(DATA SECTION)

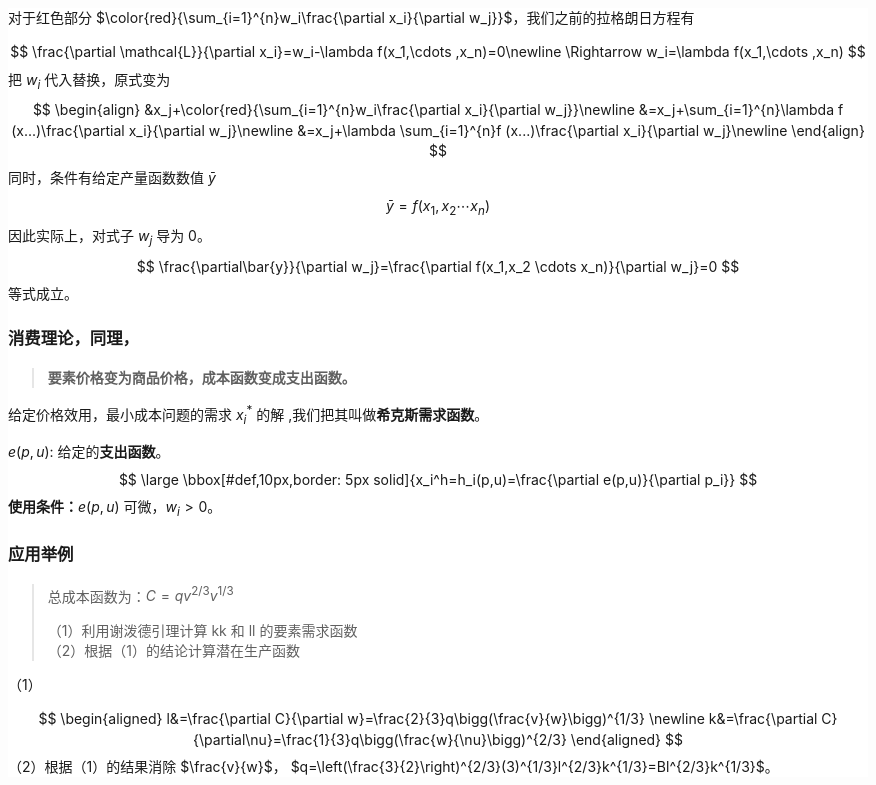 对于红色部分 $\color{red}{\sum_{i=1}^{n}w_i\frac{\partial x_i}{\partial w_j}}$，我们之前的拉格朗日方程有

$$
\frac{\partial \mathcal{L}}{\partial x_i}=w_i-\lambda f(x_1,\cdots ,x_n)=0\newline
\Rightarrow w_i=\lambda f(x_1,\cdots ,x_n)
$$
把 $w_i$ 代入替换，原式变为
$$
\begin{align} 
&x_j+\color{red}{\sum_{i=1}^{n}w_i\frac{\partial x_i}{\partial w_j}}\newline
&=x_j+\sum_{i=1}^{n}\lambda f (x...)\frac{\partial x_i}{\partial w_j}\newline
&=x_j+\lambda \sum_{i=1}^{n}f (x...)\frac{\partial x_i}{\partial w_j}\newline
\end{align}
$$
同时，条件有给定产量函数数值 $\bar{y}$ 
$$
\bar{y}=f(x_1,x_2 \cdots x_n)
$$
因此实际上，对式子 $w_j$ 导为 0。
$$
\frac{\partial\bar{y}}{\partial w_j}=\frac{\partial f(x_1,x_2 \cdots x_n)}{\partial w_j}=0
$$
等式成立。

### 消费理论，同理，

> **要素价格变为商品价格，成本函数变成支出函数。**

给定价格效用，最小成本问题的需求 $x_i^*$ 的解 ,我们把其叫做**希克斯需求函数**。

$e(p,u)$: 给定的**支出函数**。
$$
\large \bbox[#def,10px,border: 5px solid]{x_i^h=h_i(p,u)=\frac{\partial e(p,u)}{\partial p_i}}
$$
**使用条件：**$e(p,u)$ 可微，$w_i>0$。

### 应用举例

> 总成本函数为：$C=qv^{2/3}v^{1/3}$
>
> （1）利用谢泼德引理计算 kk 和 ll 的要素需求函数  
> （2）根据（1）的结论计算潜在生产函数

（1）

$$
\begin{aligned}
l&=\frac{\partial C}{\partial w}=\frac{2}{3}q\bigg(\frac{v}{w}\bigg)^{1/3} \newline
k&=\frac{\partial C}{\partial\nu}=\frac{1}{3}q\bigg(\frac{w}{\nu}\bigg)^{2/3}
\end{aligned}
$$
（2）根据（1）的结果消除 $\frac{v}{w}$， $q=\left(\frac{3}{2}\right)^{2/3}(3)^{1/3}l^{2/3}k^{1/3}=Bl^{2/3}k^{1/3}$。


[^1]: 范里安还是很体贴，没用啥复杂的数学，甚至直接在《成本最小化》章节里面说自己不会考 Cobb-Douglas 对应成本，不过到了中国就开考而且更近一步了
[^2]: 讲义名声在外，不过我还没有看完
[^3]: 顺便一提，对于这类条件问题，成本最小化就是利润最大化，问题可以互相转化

(End DATA SECTION)

WHAT THE TASK REQUIRES:
Output the data above exactly; pictures do not belong in the copy.

YOUR SOLUTION:
 对于红色部分 $\color{red}{\sum_{i=1}^{n}w_i\frac{\partial x_i}{\partial w_j}}$，我们之前的拉格朗日方程有

$$
\frac{\partial \mathcal{L}}{\partial x_i}=w_i-\lambda f(x_1,\cdots ,x_n)=0\newline
\Rightarrow w_i=\lambda f(x_1,\cdots ,x_n)
$$
把 $w_i$ 代入替换，原式变为
$$
\begin{align} 
&x_j+\color{red}{\sum_{i=1}^{n}w_i\frac{\partial x_i}{\partial w_j}}\newline
&=x_j+\sum_{i=1}^{n}\lambda f (x...)\frac{\partial x_i}{\partial w_j}\newline
&=x_j+\lambda \sum_{i=1}^{n}f (x...)\frac{\partial x_i}{\partial w_j}\newline
\end{align}
$$
同时，条件有给定产量函数数值 $\bar{y}$ 
$$
\bar{y}=f(x_1,x_2 \cdots x_n)
$$
因此实际上，对式子 $w_j$ 导为 0。
$$
\frac{\partial\bar{y}}{\partial w_j}=\frac{\partial f(x_1,x_2 \cdots x_n)}{\partial w_j}=0
$$
等式成立。

### 消费理论，同理，

> **要素价格变为商品价格，成本函数变成支出函数。**

给定价格效用，最小成本问题的需求 $x_i^*$ 的解 ,我们把其叫做**希克斯需求函数**。

$e(p,u)$: 给定的**支出函数**。
$$
\large \bbox[#def,10px,border: 5px solid]{x_i^h=h_i(p,u)=\frac{\partial e(p,u)}{\partial p_i}}
$$
**使用条件：**$e(p,u)$ 可微，$w_i>0$。

### 应用举例

> 总成本函数为：$C=qv^{2/3}v^{1/3}$
>
> （1）利用谢泼德引理计算 kk 和 ll 的要素需求函数  
> （2）根据（1）的结论计算潜在生产函数

（1）

$$
\begin{aligned}
l&=\frac{\partial C}{\partial w}=\frac{2}{3}q\bigg(\frac{v}{w}\bigg)^{1/3} \newline
k&=\frac{\partial C}{\partial\nu}=\frac{1}{3}q\bigg(\frac{w}{\nu}\bigg)^{2/3}
\end{aligned}
$$
（2）根据（1）的结果消除 $\frac{v}{w}$， $q=\left(\frac{3}{2}\right)^{2/3}(3)^{1/3}l^{2/3}k^{1/3}=Bl^{2/3}k^{1/3}$。


[^1]: 范里安还是很体贴，没用啥复杂的数学，甚至直接在《成本最小化》章节里面说自己不会考 Cobb-Douglas 对应成本，不过到了中国就开考而且更近一步了
[^2]: 讲义名声在外，不过我还没有看完
[^3]: 顺便一提，对于这类条件问题，成本最小化就是利润最大化，问题可以互相转化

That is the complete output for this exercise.